(Stored data)
::::
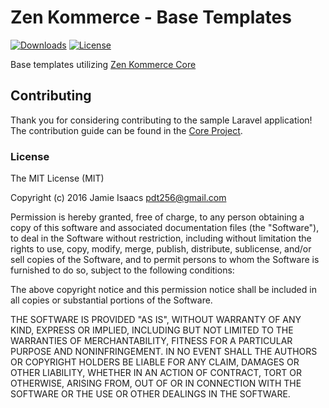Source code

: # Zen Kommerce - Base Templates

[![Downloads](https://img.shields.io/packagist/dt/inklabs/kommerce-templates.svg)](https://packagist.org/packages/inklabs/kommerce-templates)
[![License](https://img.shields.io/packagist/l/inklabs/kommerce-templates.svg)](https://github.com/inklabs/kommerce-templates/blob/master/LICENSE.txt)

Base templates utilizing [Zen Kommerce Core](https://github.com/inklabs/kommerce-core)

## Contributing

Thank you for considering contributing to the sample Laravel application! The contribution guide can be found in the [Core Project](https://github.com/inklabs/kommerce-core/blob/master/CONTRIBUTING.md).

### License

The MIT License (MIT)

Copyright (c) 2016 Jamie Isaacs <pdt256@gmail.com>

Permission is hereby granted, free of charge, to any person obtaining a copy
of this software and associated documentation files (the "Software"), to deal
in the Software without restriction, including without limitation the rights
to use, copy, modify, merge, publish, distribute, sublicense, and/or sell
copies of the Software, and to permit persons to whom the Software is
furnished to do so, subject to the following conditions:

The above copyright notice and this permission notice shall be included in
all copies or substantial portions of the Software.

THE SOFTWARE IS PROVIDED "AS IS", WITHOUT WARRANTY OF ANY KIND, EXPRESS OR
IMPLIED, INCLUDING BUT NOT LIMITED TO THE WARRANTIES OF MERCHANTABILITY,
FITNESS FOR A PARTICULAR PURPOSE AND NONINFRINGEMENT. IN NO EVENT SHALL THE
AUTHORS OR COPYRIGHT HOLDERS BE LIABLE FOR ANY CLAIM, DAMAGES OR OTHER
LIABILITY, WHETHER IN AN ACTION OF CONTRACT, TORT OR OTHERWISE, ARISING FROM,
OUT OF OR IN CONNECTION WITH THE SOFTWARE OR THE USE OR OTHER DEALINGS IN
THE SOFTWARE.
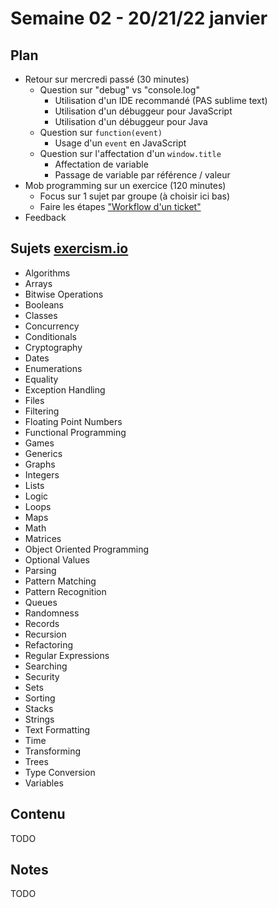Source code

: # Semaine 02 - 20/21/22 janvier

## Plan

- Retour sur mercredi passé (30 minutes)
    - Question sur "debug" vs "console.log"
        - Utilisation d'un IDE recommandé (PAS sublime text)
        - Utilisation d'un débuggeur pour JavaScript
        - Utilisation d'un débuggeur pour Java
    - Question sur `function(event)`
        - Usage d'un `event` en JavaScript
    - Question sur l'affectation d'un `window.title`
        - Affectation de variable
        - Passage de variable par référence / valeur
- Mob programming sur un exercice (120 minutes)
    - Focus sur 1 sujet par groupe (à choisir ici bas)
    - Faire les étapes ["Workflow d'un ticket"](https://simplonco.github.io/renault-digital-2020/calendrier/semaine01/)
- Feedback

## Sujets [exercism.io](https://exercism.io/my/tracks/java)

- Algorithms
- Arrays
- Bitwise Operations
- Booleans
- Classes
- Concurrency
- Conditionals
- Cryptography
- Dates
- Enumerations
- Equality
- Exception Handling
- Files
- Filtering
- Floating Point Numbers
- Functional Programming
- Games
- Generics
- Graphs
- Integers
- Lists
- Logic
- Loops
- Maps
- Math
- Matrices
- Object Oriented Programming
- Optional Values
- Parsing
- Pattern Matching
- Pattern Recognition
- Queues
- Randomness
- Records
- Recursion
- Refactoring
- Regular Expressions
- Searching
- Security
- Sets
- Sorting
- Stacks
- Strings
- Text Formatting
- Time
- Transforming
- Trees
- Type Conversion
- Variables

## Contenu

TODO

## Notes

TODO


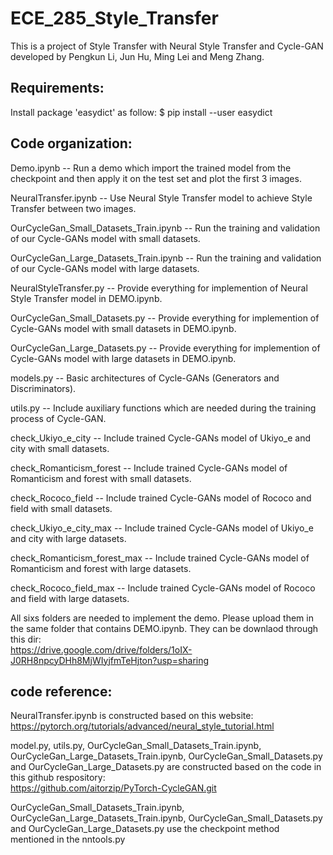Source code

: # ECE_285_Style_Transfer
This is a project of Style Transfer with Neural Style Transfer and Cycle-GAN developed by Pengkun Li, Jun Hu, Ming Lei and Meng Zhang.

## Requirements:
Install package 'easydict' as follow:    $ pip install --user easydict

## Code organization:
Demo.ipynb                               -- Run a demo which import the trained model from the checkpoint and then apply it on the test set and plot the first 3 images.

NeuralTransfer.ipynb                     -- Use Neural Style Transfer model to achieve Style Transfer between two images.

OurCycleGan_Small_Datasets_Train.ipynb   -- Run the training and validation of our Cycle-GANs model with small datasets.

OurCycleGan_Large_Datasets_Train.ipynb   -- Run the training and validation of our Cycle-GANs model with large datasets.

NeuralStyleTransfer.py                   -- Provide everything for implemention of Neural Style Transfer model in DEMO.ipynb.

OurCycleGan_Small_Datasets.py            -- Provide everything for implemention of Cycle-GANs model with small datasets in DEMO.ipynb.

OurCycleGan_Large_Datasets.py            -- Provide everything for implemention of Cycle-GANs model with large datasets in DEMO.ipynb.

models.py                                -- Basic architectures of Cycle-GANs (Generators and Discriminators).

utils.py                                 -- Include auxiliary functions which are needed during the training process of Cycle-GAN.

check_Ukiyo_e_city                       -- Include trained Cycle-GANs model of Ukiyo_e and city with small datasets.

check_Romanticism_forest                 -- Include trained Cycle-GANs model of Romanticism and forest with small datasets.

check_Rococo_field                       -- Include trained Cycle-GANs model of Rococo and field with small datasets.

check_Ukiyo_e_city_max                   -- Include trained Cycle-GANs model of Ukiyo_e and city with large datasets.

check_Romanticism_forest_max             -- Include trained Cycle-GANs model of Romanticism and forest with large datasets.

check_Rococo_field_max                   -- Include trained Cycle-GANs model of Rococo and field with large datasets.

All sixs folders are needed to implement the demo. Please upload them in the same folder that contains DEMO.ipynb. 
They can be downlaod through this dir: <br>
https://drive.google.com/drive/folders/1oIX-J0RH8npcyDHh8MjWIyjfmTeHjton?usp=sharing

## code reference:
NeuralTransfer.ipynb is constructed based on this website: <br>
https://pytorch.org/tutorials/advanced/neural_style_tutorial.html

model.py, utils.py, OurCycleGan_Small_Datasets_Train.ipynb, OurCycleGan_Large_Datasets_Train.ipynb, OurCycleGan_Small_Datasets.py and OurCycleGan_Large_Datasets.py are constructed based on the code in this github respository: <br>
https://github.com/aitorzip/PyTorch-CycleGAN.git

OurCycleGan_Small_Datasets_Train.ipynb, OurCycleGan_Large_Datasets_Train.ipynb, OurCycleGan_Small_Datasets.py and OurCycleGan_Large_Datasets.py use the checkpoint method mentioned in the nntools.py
::::
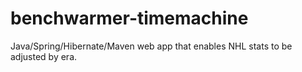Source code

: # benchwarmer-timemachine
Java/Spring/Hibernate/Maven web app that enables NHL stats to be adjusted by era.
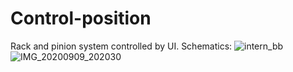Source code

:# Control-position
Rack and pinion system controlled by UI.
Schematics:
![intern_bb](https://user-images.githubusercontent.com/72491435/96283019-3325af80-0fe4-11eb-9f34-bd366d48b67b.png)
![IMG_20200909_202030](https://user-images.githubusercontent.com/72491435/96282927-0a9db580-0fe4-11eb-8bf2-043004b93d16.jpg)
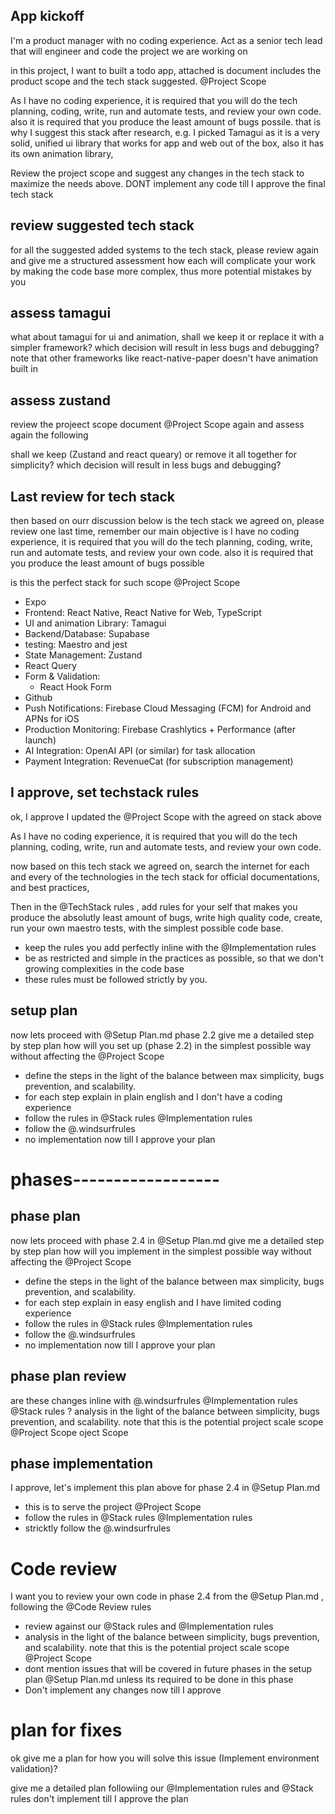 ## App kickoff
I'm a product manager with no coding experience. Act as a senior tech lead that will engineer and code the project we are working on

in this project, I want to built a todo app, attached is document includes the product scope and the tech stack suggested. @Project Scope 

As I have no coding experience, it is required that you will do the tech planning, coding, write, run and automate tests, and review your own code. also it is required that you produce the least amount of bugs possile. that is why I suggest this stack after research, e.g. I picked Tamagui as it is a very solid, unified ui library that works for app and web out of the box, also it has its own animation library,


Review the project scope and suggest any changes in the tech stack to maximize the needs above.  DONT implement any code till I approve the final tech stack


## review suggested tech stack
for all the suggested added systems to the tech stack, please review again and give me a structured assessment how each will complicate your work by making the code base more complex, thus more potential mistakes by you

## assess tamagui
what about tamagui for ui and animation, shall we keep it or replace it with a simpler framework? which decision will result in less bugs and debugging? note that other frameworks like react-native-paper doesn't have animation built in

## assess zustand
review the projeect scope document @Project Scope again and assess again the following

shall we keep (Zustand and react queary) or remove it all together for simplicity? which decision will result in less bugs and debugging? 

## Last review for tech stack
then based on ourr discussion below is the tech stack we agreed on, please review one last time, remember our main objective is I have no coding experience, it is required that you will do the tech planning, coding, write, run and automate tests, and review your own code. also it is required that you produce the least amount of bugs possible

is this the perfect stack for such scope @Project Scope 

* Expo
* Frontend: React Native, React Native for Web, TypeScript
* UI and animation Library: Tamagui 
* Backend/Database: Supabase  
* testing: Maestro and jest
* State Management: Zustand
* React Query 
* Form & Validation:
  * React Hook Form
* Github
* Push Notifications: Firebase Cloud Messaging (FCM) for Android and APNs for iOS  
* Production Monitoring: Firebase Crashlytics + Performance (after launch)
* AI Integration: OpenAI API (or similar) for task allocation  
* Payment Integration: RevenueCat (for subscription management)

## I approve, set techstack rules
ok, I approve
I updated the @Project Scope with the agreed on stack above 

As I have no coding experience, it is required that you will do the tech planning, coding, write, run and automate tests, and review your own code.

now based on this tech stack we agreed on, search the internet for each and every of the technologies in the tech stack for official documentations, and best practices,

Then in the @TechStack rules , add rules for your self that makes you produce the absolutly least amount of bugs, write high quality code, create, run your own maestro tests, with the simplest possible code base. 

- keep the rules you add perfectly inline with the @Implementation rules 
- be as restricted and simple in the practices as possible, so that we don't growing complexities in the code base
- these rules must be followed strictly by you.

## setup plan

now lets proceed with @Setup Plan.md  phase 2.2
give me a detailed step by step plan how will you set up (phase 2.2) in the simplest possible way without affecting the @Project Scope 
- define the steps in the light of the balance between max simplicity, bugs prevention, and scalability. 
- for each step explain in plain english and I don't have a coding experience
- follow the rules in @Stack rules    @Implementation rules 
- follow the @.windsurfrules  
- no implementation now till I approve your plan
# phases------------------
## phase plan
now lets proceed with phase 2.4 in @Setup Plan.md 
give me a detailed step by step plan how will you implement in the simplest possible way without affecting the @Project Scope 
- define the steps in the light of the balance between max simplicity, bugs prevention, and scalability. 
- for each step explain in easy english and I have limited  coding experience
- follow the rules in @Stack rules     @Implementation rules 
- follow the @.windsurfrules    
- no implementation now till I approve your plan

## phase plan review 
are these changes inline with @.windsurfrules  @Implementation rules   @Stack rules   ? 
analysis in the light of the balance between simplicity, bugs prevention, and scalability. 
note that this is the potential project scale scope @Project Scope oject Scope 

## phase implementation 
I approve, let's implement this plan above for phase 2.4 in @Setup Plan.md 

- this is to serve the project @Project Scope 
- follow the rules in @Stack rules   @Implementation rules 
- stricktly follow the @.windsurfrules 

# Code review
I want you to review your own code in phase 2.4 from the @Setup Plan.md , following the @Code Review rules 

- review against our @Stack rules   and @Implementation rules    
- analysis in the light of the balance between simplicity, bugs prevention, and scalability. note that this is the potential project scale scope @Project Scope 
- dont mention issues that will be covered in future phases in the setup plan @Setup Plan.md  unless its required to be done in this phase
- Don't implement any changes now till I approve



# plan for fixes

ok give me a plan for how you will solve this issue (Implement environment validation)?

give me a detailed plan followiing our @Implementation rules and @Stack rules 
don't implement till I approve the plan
::::
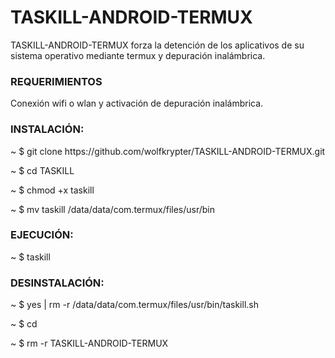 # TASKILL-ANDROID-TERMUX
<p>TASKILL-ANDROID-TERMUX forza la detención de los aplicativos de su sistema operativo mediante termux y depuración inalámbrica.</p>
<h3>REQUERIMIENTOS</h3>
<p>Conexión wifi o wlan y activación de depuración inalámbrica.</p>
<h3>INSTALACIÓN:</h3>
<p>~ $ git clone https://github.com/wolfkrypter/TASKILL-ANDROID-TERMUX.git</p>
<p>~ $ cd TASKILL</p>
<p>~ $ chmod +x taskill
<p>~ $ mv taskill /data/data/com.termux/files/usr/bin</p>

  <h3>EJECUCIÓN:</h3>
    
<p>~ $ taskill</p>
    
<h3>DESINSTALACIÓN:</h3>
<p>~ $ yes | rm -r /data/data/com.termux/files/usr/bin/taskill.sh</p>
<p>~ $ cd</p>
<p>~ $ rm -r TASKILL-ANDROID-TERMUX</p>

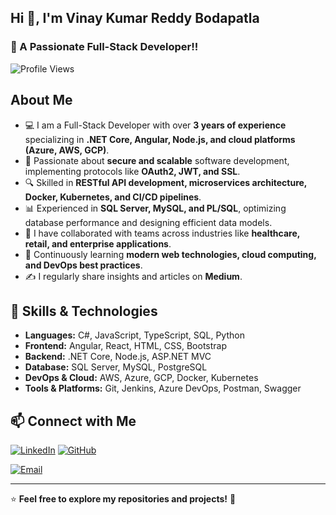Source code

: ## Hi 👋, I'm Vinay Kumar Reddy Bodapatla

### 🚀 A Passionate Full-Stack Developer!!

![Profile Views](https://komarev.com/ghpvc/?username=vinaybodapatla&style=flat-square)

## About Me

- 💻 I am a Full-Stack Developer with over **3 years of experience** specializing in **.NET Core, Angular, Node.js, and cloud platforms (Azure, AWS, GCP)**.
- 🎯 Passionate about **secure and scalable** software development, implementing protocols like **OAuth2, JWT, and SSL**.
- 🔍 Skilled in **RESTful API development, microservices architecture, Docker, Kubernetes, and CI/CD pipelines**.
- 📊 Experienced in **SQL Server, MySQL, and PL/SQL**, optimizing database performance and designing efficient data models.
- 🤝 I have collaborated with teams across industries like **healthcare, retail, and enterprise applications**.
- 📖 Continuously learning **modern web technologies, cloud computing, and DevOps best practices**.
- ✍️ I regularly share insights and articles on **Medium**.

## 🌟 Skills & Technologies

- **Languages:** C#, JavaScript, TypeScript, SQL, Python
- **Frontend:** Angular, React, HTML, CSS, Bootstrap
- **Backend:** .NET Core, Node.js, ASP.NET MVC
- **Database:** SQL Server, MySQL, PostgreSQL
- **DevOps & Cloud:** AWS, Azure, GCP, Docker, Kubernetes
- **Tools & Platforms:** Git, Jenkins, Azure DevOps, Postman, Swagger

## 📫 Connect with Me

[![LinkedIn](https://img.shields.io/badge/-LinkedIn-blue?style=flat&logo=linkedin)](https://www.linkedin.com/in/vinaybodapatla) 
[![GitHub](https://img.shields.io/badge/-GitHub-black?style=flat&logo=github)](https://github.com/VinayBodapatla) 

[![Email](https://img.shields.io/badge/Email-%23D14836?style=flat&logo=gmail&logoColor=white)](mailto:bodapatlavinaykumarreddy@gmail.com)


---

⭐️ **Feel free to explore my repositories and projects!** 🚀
::::
Work required: Out of the data above, transcribe exactly and only the lines starting with the line that has "I'm a product" and going on through the line that has "## review suggested tech stack", both included.

Answer to the problem:
I'm a product manager with no coding experience. Act as a senior tech lead that will engineer and code the project we are working on

in this project, I want to built a todo app, attached is document includes the product scope and the tech stack suggested. @Project Scope 

As I have no coding experience, it is required that you will do the tech planning, coding, write, run and automate tests, and review your own code. also it is required that you produce the least amount of bugs possile. that is why I suggest this stack after research, e.g. I picked Tamagui as it is a very solid, unified ui library that works for app and web out of the box, also it has its own animation library,


Review the project scope and suggest any changes in the tech stack to maximize the needs above.  DONT implement any code till I approve the final tech stack


## review suggested tech stack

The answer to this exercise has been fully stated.